■ Exercise instructions: Below are entries; copy exactly the lines from the one with "<h3>🔴 Download [Server2]" through the one with "Download Nova Post 3.2.1 APK Unlocked [Unlimited", both included, and leave out the rest.

■ Recorded data:
= Beginning of Section =

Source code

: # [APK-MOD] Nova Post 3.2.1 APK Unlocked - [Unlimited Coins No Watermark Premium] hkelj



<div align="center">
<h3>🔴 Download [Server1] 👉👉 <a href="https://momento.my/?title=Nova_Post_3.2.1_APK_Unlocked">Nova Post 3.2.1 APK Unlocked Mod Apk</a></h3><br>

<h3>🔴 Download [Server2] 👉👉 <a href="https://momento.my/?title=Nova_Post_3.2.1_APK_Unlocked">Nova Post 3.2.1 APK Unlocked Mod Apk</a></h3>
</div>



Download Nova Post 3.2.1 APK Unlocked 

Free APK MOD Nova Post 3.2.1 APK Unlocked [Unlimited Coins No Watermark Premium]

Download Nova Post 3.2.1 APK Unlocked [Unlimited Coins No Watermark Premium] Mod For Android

= End of Section =
= Beginning of Section =

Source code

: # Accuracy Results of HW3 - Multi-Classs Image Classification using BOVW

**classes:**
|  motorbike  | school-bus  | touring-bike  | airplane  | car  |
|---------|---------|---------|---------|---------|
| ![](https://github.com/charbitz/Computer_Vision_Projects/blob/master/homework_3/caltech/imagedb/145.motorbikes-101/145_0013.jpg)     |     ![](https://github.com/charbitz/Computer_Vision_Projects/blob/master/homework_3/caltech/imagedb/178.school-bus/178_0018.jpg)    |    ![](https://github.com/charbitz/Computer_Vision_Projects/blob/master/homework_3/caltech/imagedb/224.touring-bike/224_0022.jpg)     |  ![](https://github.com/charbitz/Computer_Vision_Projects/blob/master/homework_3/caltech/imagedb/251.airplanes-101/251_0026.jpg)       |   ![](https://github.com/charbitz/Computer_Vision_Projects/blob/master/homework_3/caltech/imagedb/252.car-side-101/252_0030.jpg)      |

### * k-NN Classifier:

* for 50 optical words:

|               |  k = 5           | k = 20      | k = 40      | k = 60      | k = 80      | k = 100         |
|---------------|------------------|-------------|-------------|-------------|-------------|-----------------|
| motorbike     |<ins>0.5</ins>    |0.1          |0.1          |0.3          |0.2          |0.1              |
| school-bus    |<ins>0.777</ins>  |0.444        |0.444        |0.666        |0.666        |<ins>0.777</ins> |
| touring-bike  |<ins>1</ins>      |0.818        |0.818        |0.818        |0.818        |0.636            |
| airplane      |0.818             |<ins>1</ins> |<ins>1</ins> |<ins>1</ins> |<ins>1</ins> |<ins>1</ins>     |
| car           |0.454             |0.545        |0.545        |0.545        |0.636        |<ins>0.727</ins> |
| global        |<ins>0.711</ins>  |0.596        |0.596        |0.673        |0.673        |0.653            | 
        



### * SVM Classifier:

= End of Section =

■ Solution to this problem:
<h3>🔴 Download [Server2] 👉👉 <a href="https://momento.my/?title=Nova_Post_3.2.1_APK_Unlocked">Nova Post 3.2.1 APK Unlocked Mod Apk</a></h3>
</div>



Download Nova Post 3.2.1 APK Unlocked 

Free APK MOD Nova Post 3.2.1 APK Unlocked [Unlimited Coins No Watermark Premium]

Download Nova Post 3.2.1 APK Unlocked [Unlimited Coins No Watermark Premium] Mod For Android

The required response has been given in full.